Analysis of resonance phenomena caused by obstacles in HVAC exhaust nozzles using a combined CFD-CAA approach

摘要

In this paper we employ a validated CFD-CAA method for analyzing peaks in the sound spectra of HVAC exhaust nozzles. By analyzing the hydrodynamic pressure and the scaling of the sound spectra we can show that the peaks in the sound spectra are not correlated to the frequency distribution of the flow spectra. In fact, when looking at the spatial distribution of the Fourier coefficient for the acoustic pressure p_A and the hydrodynamic pressure p_H at the peak frequencies, a pure acoustic resonance at these peak frequencies can be observed. As the underlying hybrid method is based on one way coupling only and produces accurate results these resonances can not be caused by a feedback mechanism between acoustic field and flow field. This fact is demonstrated by pure acoustic simulations where the sound field is exited with a singular broadband noise peak upstream the nozzle.

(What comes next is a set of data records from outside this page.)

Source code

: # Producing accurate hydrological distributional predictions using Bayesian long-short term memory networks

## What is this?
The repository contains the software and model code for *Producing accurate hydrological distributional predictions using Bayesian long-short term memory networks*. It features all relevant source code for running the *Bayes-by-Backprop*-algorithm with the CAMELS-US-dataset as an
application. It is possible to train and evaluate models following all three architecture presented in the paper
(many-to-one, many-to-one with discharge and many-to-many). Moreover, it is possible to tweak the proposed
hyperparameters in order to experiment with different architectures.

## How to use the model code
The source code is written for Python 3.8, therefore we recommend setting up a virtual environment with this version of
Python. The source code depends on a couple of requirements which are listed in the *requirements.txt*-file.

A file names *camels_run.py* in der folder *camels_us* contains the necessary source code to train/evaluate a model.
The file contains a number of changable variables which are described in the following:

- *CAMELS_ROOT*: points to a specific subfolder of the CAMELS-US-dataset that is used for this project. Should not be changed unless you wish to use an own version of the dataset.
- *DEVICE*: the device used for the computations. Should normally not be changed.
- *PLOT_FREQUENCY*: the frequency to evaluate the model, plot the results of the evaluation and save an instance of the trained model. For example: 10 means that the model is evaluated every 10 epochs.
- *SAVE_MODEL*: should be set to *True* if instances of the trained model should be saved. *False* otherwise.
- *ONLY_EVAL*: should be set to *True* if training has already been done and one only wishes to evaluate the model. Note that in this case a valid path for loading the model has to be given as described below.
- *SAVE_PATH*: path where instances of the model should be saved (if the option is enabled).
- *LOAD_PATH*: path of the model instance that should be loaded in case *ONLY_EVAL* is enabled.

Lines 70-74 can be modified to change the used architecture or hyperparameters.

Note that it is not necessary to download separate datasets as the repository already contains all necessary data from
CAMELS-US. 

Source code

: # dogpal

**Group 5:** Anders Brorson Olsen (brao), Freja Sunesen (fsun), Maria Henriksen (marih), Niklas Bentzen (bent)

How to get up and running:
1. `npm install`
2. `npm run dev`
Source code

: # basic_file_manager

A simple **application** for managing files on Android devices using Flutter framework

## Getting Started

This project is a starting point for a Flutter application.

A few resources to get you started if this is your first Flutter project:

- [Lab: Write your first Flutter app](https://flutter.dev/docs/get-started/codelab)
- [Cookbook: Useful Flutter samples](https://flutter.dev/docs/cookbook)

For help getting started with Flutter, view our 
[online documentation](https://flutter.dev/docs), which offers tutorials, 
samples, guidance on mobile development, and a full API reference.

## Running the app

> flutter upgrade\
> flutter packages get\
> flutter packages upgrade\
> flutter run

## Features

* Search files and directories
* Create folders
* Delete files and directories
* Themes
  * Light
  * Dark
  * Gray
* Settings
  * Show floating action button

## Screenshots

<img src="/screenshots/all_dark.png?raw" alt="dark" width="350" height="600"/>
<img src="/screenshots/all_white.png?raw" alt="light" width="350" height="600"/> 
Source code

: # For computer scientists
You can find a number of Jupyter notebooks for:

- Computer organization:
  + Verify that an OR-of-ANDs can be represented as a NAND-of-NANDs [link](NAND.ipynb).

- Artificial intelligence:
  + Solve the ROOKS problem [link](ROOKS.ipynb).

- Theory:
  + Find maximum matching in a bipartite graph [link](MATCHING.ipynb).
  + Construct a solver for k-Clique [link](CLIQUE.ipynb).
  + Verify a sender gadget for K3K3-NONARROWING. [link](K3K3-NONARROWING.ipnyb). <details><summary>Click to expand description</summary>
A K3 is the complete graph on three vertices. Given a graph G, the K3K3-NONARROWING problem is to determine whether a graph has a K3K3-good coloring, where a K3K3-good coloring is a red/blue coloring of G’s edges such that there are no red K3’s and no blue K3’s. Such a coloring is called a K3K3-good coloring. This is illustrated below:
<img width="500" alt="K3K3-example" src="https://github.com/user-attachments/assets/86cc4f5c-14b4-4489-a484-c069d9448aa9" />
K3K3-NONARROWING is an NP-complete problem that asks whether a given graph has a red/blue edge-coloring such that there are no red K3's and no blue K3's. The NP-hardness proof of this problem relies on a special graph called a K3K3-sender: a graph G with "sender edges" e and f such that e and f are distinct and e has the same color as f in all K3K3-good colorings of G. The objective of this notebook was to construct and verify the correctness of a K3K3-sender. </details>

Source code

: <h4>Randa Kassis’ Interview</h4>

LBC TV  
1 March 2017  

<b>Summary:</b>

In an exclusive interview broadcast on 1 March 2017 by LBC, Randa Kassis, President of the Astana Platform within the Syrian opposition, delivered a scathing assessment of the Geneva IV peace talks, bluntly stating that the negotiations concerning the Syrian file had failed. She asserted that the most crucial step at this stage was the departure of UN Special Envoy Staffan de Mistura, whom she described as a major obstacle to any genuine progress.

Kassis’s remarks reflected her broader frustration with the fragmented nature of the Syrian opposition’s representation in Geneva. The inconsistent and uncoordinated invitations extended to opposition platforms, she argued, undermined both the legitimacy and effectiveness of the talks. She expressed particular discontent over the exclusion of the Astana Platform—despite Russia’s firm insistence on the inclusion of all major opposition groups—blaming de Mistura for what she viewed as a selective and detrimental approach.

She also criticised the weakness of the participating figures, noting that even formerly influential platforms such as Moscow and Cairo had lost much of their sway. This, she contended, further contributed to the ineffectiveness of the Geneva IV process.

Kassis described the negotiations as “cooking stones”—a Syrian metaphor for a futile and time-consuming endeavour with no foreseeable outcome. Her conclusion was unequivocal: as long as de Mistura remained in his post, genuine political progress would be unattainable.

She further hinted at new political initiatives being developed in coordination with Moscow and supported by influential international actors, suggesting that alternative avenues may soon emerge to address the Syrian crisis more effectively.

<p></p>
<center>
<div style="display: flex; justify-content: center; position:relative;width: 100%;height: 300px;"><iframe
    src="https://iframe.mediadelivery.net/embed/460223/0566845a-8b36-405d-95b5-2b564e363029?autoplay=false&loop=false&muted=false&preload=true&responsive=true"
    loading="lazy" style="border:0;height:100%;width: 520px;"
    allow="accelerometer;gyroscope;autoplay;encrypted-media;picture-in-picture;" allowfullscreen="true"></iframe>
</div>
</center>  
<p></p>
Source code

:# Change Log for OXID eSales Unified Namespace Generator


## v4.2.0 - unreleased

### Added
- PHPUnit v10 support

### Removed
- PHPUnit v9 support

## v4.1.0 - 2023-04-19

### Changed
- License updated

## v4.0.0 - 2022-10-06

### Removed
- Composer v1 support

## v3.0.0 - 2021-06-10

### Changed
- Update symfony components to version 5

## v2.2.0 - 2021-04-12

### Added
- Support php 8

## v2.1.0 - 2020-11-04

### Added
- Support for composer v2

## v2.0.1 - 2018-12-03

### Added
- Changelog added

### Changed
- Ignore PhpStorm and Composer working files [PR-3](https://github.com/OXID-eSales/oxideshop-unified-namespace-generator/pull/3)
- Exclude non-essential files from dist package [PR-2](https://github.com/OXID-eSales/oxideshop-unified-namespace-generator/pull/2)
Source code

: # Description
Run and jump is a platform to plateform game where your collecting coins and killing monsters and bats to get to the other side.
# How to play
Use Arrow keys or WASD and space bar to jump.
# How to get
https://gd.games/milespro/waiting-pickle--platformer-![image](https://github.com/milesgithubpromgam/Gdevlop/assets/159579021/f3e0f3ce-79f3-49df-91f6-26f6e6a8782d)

This simulation method can reproduce the observed resonances showing that these peaks are in fact trapped modes around obstacles in the HVAC exhaust nozzle. We can show that observed peaks are related to trapped modes caused by obstacles in the HVAC duct and that these trapped modes can exist around many kinds of obstacles in realistic HVAC ducts. Furthermore we present a possible explanation for an effective energy transfer from the flow to the trapped modes.